Israel Defeats Amaziah

2 Chronicles 25

17 En Amazia, de koning van Juda, werd te rade, dat hij zond tot Joas, den zoon van Joahaz, den zoon van Jehu, den koning van Israel, om te zeggen: Kom, laat ons elkanders aangezicht zien. 18 Maar Joas, de koning van Israel, zond tot Amazia, den koning van Juda, om te zeggen: De distel, die op den Libanon is, zond tot den ceder, die op den Libanon is, om te zeggen: Geef uw dochter mijn zoon ter vrouw; maar het gedierte des velds, dat op den Libanon is, ging voorbij, en vertrad de distel. 19 Gij zegt: Zie, gij hebt de Edomieten geslagen; daarom heeft uw hart u verheven, om te roemen; nu, blijf in uw huis; waarom zoudt gij u in het kwaad mengen, dat gij vallen zoudt; gij en Juda met u?

20 Doch Amazia hoorde niet, want het was van God, opdat Hij hen in hun hand gave, overmits zij de goden der Edomieten gezocht hadden. 21 Zo toog Joas, de koning van Israel, op, en hij en Amazia, de koning van Juda, zagen elkanders aangezichten te Beth-Semes, dat in Juda is. 22 En Juda werd geslagen voor het aangezicht van Israel; en zij vloden een iegelijk in zijn tenten. 23 En Joas, de koning van Israel, greep Amazia, den koning van Juda, den zoon van Joas, den zoon van Joahaz, te Beth-Semes; en hij bracht hem te Jeruzalem, en hij brak aan den muur van Jeruzalem, van de poort van Efraim tot aan de Hoekpoort, vierhonderd ellen. 24 Daartoe nam hij al het goud, en het zilver, en al de vaten, die in het huis Gods gevonden werden, bij Obed-Edom, en de schatten van het huis des konings, mitsgaders gijzelaars, en hij keerde weder naar Samaria.

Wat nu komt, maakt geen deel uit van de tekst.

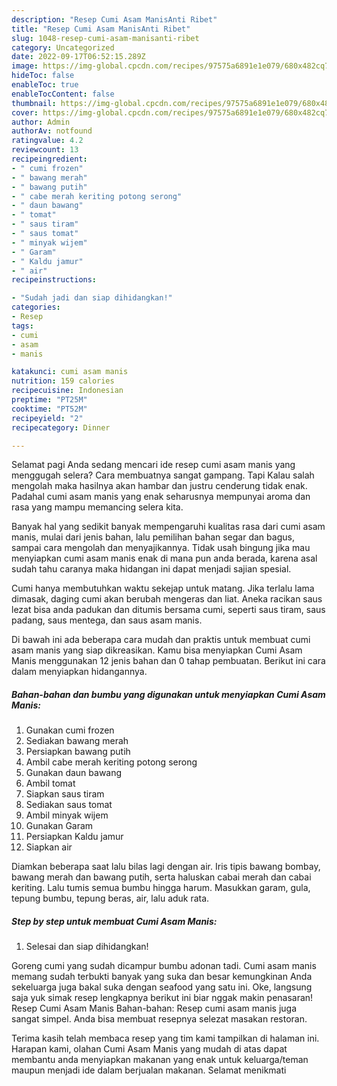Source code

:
 ```yaml
---
description: "Resep Cumi Asam ManisAnti Ribet"
title: "Resep Cumi Asam ManisAnti Ribet"
slug: 1048-resep-cumi-asam-manisanti-ribet
category: Uncategorized
date: 2022-09-17T06:52:15.289Z
image: https://img-global.cpcdn.com/recipes/97575a6891e1e079/680x482cq70/cumi-asam-manis-foto-resep-utama.jpg
hideToc: false
enableToc: true
enableTocContent: false
thumbnail: https://img-global.cpcdn.com/recipes/97575a6891e1e079/680x482cq70/cumi-asam-manis-foto-resep-utama.jpg
cover: https://img-global.cpcdn.com/recipes/97575a6891e1e079/680x482cq70/cumi-asam-manis-foto-resep-utama.jpg
author: Admin
authorAv: notfound
ratingvalue: 4.2
reviewcount: 13
recipeingredient:
- " cumi frozen"
- " bawang merah"
- " bawang putih"
- " cabe merah keriting potong serong"
- " daun bawang"
- " tomat"
- " saus tiram"
- " saus tomat"
- " minyak wijem"
- " Garam"
- " Kaldu jamur"
- " air"
recipeinstructions:

- "Sudah jadi dan siap dihidangkan!"
categories:
- Resep
tags:
- cumi
- asam
- manis

katakunci: cumi asam manis 
nutrition: 159 calories
recipecuisine: Indonesian
preptime: "PT25M"
cooktime: "PT52M"
recipeyield: "2"
recipecategory: Dinner

---
```



Selamat pagi Anda sedang mencari ide resep cumi asam manis yang menggugah selera? Cara membuatnya sangat gampang. Tapi Kalau salah mengolah maka hasilnya akan hambar dan justru cenderung tidak enak. Padahal cumi asam manis yang enak seharusnya mempunyai aroma dan rasa yang mampu memancing selera kita.


Banyak hal yang sedikit banyak mempengaruhi kualitas rasa dari cumi asam manis, mulai dari jenis bahan, lalu pemilihan bahan segar dan bagus, sampai cara mengolah dan menyajikannya. Tidak usah bingung jika mau menyiapkan cumi asam manis enak di mana pun anda berada, karena asal sudah tahu caranya maka hidangan ini dapat menjadi sajian spesial.

Cumi hanya membutuhkan waktu sekejap untuk matang. Jika terlalu lama dimasak, daging cumi akan berubah mengeras dan liat. Aneka racikan saus lezat bisa anda padukan dan ditumis bersama cumi, seperti saus tiram, saus padang, saus mentega, dan saus asam manis.


Di bawah ini ada beberapa cara mudah dan praktis untuk membuat cumi asam manis yang siap dikreasikan. Kamu bisa menyiapkan Cumi Asam Manis menggunakan 12 jenis bahan dan 0 tahap pembuatan. Berikut ini cara dalam menyiapkan hidangannya.

<!--inarticleads1-->

##### Bahan-bahan dan bumbu yang digunakan untuk menyiapkan Cumi Asam Manis:

1. Gunakan  cumi frozen
1. Sediakan  bawang merah
1. Persiapkan  bawang putih
1. Ambil  cabe merah keriting potong serong
1. Gunakan  daun bawang
1. Ambil  tomat
1. Siapkan  saus tiram
1. Sediakan  saus tomat
1. Ambil  minyak wijem
1. Gunakan  Garam
1. Persiapkan  Kaldu jamur
1. Siapkan  air


Diamkan beberapa saat lalu bilas lagi dengan air. Iris tipis bawang bombay, bawang merah dan bawang putih, serta haluskan cabai merah dan cabai keriting. Lalu tumis semua bumbu hingga harum. Masukkan garam, gula, tepung bumbu, tepung beras, air, lalu aduk rata. 

<!--inarticleads2-->

##### Step by step untuk membuat Cumi Asam Manis:


1. Selesai dan siap dihidangkan!

Goreng cumi yang sudah dicampur bumbu adonan tadi. Cumi asam manis memang sudah terbukti banyak yang suka dan besar kemungkinan Anda sekeluarga juga bakal suka dengan seafood yang satu ini. Oke, langsung saja yuk simak resep lengkapnya berikut ini biar nggak makin penasaran! Resep Cumi Asam Manis Bahan-bahan: Resep cumi asam manis juga sangat simpel. Anda bisa membuat resepnya selezat masakan restoran. 

Terima kasih telah membaca resep yang tim kami tampilkan di halaman ini. Harapan kami, olahan Cumi Asam Manis yang mudah di atas dapat membantu anda menyiapkan makanan yang enak untuk keluarga/teman maupun menjadi ide dalam berjualan makanan. Selamat menikmati
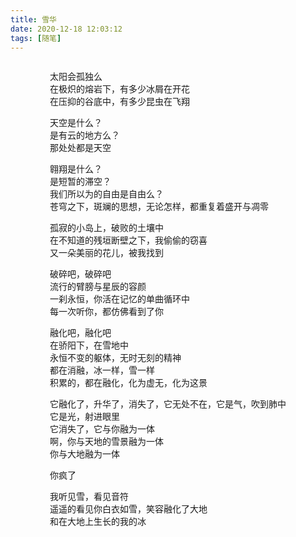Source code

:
 ```yaml
---
title: 雪华
date: 2020-12-18 12:03:12
tags: [随笔]
---
```




<div style="display:flex; justify-content:center;">
<div>
<p>
太阳会孤独么<br>
在极炽的熔岩下，有多少冰屑在开花<br>
在压抑的谷底中，有多少昆虫在飞翔<br>
</p>
<p>
天空是什么？<br>
是有云的地方么？<br>
那处处都是天空<br>
</p>
<p>
翱翔是什么？<br>
是短暂的滞空？<br>
我们所以为的自由是自由么？<br>
苍穹之下，斑斓的思想，无论怎样，都重复着盛开与凋零<br>
</p>
<p>
孤寂的小岛上，破败的土壤中<br>
在不知道的残垣断壁之下，我偷偷的窃喜<br>
又一朵美丽的花儿，被我找到<br>
</p>
<p>
破碎吧，破碎吧<br>
流行的臂膀与星辰的容颜<br>
一刹永恒，你活在记忆的单曲循环中<br>
每一次听你，都仿佛看到了你<br>
</p>
<p>
融化吧，融化吧<br>
在骄阳下，在雪地中<br>
永恒不变的躯体，无时无刻的精神<br>
都在消融，冰一样，雪一样<br>
积累的，都在融化，化为虚无，化为这景<br>
</p>
<p>
它融化了，升华了，消失了，它无处不在，它是气，吹到肺中<br>
它是光，射进眼里<br>
它消失了，它与你融为一体<br>
啊，你与天地的雪景融为一体<br>
你与大地融为一体<br>
</p>
<p>
你疯了<br>
</p>
<p>
我听见雪，看见音符<br>
遥遥的看见你白衣如雪，笑容融化了大地<br>
和在大地上生长的我的冰<br>
</p>
</div>
</div>

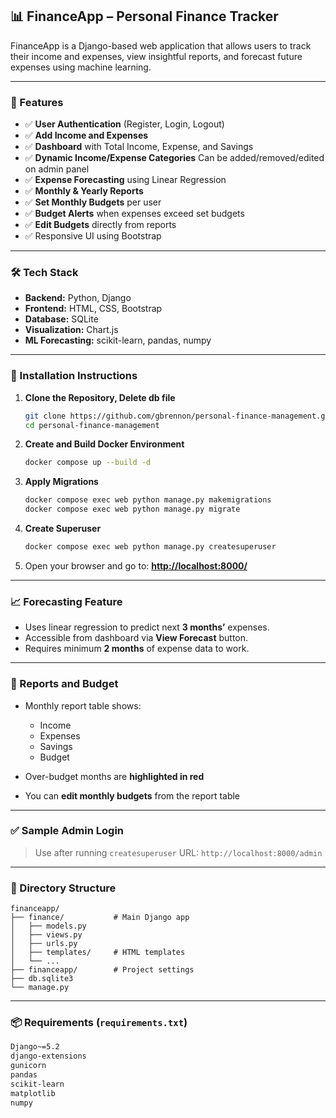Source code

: 
## 📊 FinanceApp – Personal Finance Tracker

FinanceApp is a Django-based web application that allows users to track their income and expenses, view insightful reports, and forecast future expenses using machine learning.

---

### 🚀 Features

* ✅ **User Authentication** (Register, Login, Logout)
* ✅ **Add Income and Expenses**
* ✅ **Dashboard** with Total Income, Expense, and Savings
* ✅ **Dynamic Income/Expense Categories** Can be added/removed/edited on admin panel 
* ✅ **Expense Forecasting** using Linear Regression
* ✅ **Monthly & Yearly Reports**
* ✅ **Set Monthly Budgets** per user
* ✅ **Budget Alerts** when expenses exceed set budgets
* ✅ **Edit Budgets** directly from reports
* ✅ Responsive UI using Bootstrap

---

### 🛠️ Tech Stack

* **Backend:** Python, Django
* **Frontend:** HTML, CSS, Bootstrap
* **Database:** SQLite
* **Visualization:** Chart.js
* **ML Forecasting:** scikit-learn, pandas, numpy

---

### 🧩 Installation Instructions

1. **Clone the Repository, Delete db file**

   ```bash
   git clone https://github.com/gbrennon/personal-finance-management.git
   cd personal-finance-management
   ```

2. **Create and Build Docker Environment**

   ```bash
   docker compose up --build -d
   ```

3. **Apply Migrations**

   ```bash
   docker compose exec web python manage.py makemigrations
   docker compose exec web python manage.py migrate
   ```

4. **Create Superuser**

   ```bash
   docker compose exec web python manage.py createsuperuser
   ```

5. Open your browser and go to:
   **[http://localhost:8000/](http://localhost:8000/)**

---

### 📈 Forecasting Feature

* Uses linear regression to predict next **3 months’** expenses.
* Accessible from dashboard via **View Forecast** button.
* Requires minimum **2 months** of expense data to work.

---

### 🧾 Reports and Budget

* Monthly report table shows:

  * Income
  * Expenses
  * Savings
  * Budget
* Over-budget months are **highlighted in red**
* You can **edit monthly budgets** from the report table

---

### ✅ Sample Admin Login

> Use after running `createsuperuser`
> URL: `http://localhost:8000/admin`

---

### 📂 Directory Structure

```
financeapp/
├── finance/           # Main Django app
│   ├── models.py
│   ├── views.py
│   ├── urls.py
│   ├── templates/     # HTML templates
│   └── ...
├── financeapp/        # Project settings
├── db.sqlite3
└── manage.py
```

---

### 📦 Requirements (`requirements.txt`)

```txt
Django~=5.2
django-extensions
gunicorn
pandas
scikit-learn
matplotlib
numpy
```


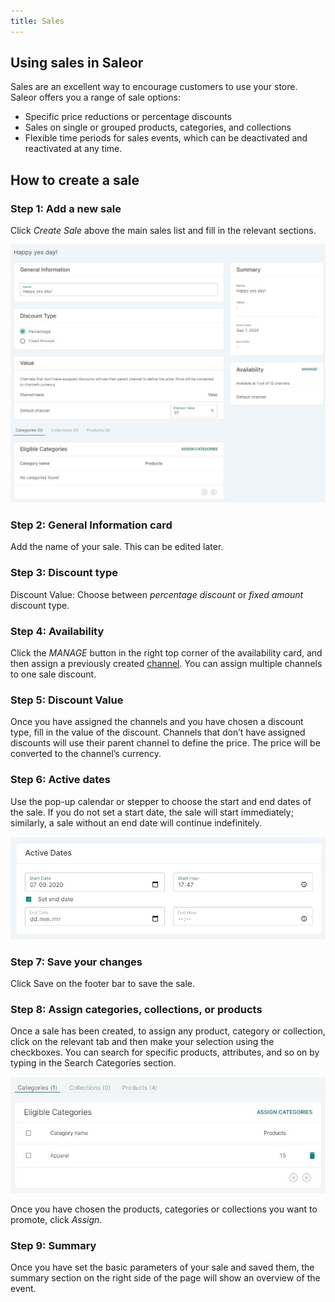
 ```yaml
---
title: Sales
---
```

## Using sales in Saleor

Sales are an excellent way to encourage customers to use your store. Saleor offers you a range of sale options:

- Specific price reductions or percentage discounts
- Sales on single or grouped products, categories, and collections
- Flexible time periods for sales events, which can be deactivated and reactivated at any time.


## How to create a sale

### Step 1: Add a new sale

Click _Create&nbsp;Sale_ above the main sales list and fill in the relevant sections.

![Creating sale](../screenshots/discount-sale-new.jpg)


### Step 2: General Information card

Add the name of your sale. This can be edited later.


### Step 3: Discount type

Discount Value: Choose between _percentage discount_ or _fixed amount_ discount type.

### Step 4: Availability

Click the _MANAGE_ button in the right top corner of the availability card, and then assign a previously created [channel](dashboard/configuration/channels.md). You can assign multiple channels to one sale discount.

### Step 5: Discount Value

Once you have assigned the channels and you have chosen a discount type, fill in the value of the discount. Channels that don’t have assigned discounts will use their parent channel to define the price. The price will be converted to the channel’s currency.

### Step 6: Active dates

Use the pop-up calendar or stepper to choose the start and end dates of the sale. If you do not set a start date, the sale will start immediately; similarly, a sale without an end date will continue indefinitely.

![Active dates](../screenshots/discount-sale-active-dates.jpg)

### Step 7: Save your changes

Click Save on the footer bar to save the sale.


### Step 8: Assign categories, collections, or products

Once a sale has been created, to assign any product, category or collection, click on the relevant tab and then make your selection using the checkboxes. You can search for specific products, attributes, and so on by typing in the Search Categories section.

![Including categories in sale](../screenshots/discount-categories.jpeg)

Once you have chosen the products, categories or collections you want to promote, click _Assign_.

### Step 9: Summary

Once you have set the basic parameters of your sale and saved them, the summary section on the right side of the page will show an overview of the event.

25 Amazia nu, de zoon van Joas, de koning van Juda, leefde na den dood van Joas, den zoon van Joahaz, den koning van Israel, vijftien jaren. 26 Het overige nu der geschiedenissen van Amazia, de eerste en de laatste, ziet, zijn die niet geschreven in het boek der koningen van Juda en Israel? 27 Van den tijd nu af, dat Amazia afgeweken was van achter den HEERE, zo maakten zij in Jeruzalem een verbintenis tegen hem; doch hij vluchtte naar Lachis. Toen zonden zij hem na tot Lachis, en doodden hem aldaar. 28 En zij brachten hem op paarden, en begroeven hem bij zijn vaderen in de stad van Juda.